- Task description: Look through the entries for the string "MINKEY" and copy every line where it shows up.

- Data:

● ● ● ● ● ● ●

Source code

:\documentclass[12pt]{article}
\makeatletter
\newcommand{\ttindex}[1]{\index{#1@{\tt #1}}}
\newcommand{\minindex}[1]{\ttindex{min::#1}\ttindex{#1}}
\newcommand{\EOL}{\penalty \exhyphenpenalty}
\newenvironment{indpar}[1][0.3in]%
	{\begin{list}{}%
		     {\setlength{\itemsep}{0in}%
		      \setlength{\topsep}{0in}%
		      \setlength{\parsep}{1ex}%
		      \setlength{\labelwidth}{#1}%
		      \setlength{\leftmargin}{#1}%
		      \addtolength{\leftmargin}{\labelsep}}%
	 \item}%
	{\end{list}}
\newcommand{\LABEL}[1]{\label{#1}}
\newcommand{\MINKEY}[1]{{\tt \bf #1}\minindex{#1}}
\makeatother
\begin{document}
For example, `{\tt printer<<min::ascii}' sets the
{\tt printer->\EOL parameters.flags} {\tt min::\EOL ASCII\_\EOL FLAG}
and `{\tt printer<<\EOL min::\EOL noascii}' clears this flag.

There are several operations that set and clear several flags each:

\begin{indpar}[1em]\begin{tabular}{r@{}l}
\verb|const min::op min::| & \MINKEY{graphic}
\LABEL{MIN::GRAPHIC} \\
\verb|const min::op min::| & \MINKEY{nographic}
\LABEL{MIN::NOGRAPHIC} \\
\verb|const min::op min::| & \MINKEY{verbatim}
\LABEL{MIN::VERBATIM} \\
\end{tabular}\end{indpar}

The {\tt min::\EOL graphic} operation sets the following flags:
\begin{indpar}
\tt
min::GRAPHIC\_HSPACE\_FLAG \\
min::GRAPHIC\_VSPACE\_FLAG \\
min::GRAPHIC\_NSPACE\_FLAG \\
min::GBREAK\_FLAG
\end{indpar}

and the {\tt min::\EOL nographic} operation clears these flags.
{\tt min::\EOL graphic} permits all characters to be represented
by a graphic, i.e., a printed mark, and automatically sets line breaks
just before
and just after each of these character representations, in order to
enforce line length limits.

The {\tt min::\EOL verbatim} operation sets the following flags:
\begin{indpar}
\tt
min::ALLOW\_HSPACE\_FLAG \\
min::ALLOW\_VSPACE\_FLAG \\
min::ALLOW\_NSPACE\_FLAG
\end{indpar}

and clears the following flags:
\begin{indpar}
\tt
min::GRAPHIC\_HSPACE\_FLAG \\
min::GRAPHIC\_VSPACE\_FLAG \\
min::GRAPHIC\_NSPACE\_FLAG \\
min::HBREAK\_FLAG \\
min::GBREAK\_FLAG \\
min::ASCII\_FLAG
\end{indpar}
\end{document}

● ● ● ● ● ● ●

- Solution for this problem:
\newcommand{\MINKEY}[1]{{\tt \bf #1}\minindex{#1}}
\verb|const min::op min::| & \MINKEY{graphic}
\verb|const min::op min::| & \MINKEY{nographic}
\verb|const min::op min::| & \MINKEY{verbatim}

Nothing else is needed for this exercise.